● **Task data**:
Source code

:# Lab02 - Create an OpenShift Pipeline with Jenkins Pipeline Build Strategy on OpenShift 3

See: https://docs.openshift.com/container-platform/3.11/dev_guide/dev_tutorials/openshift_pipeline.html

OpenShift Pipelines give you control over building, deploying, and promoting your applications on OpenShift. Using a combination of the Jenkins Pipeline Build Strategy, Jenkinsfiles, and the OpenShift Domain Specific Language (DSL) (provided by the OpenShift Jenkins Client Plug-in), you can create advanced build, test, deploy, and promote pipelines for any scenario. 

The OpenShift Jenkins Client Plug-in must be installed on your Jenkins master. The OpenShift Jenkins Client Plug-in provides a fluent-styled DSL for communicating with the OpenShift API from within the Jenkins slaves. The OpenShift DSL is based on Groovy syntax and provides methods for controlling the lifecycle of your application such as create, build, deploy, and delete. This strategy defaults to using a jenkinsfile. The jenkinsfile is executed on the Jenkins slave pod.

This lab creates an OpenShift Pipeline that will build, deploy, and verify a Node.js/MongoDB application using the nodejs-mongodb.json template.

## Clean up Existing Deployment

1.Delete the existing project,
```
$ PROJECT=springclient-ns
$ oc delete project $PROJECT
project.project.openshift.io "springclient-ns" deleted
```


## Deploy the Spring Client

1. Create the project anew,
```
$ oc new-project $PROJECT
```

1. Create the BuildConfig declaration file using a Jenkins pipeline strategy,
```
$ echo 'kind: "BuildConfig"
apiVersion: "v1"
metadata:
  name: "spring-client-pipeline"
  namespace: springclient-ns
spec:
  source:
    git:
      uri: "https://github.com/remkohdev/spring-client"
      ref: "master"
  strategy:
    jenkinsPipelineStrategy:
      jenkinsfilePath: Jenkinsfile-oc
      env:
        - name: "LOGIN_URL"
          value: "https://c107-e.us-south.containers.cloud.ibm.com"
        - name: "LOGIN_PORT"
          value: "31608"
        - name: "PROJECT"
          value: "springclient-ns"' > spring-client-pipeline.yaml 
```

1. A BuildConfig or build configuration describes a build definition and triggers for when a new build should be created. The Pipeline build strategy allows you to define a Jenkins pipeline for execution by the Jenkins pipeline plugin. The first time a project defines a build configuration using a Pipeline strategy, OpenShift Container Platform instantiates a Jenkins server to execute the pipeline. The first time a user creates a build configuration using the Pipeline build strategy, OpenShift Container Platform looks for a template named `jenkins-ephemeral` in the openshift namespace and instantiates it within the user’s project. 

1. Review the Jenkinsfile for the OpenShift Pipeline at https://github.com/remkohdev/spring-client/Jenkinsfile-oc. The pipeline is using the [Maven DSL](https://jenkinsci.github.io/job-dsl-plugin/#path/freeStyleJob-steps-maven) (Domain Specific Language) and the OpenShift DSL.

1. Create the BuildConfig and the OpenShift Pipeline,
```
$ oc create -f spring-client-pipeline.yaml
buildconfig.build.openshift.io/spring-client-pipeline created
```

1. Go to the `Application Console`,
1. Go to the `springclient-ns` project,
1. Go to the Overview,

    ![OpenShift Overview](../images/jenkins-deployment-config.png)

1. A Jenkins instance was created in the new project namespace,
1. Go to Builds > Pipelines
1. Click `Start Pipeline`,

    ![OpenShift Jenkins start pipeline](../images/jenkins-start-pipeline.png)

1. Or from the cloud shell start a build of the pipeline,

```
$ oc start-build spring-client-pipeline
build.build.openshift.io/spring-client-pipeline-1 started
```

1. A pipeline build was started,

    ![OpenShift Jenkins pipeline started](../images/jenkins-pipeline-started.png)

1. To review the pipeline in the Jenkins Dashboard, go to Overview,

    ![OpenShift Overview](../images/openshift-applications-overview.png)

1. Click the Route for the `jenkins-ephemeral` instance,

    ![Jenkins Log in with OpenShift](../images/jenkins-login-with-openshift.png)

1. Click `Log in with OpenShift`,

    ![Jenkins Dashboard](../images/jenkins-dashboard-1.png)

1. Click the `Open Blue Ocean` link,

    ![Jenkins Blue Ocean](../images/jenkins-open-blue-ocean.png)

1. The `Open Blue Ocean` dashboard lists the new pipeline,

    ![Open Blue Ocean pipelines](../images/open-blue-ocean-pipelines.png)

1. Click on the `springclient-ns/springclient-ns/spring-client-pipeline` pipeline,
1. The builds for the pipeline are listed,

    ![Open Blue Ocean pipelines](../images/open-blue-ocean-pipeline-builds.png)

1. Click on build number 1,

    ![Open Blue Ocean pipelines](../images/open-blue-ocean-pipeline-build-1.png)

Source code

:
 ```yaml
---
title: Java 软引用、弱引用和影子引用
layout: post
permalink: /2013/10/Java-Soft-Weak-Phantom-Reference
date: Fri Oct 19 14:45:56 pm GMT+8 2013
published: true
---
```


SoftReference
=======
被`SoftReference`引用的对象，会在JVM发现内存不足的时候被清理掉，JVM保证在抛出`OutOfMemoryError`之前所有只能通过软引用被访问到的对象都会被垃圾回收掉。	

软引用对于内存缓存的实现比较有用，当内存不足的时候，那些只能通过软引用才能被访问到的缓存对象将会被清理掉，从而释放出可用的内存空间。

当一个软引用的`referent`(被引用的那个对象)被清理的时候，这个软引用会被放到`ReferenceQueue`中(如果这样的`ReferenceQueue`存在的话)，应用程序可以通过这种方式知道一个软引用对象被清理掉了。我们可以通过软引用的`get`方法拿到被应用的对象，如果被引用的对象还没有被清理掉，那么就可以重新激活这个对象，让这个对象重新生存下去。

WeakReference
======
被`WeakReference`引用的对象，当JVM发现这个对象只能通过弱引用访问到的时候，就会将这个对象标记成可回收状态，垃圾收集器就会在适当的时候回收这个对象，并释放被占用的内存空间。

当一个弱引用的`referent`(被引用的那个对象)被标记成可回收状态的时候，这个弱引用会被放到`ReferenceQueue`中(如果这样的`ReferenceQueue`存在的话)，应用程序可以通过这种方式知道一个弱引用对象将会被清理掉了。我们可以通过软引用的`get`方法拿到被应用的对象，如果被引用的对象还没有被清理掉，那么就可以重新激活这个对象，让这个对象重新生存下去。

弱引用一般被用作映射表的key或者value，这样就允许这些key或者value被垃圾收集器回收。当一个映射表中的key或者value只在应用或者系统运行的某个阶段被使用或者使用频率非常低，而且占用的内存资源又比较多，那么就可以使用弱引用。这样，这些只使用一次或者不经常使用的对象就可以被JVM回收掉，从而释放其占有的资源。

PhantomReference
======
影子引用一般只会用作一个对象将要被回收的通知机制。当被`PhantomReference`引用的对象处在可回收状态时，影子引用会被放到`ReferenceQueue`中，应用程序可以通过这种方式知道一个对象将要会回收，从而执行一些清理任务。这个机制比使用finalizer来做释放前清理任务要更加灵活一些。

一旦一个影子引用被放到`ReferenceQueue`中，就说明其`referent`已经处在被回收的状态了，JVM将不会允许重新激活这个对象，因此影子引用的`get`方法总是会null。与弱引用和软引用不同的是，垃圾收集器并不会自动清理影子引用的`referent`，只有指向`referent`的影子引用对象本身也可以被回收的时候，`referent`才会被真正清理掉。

● **Problem to solve**:
Filter this listing and copy only the lines holding the word "Overview".

● **Output of the exercise**:
1. Go to the Overview,
    ![OpenShift Overview](../images/jenkins-deployment-config.png)
1. To review the pipeline in the Jenkins Dashboard, go to Overview,
    ![OpenShift Overview](../images/openshift-applications-overview.png)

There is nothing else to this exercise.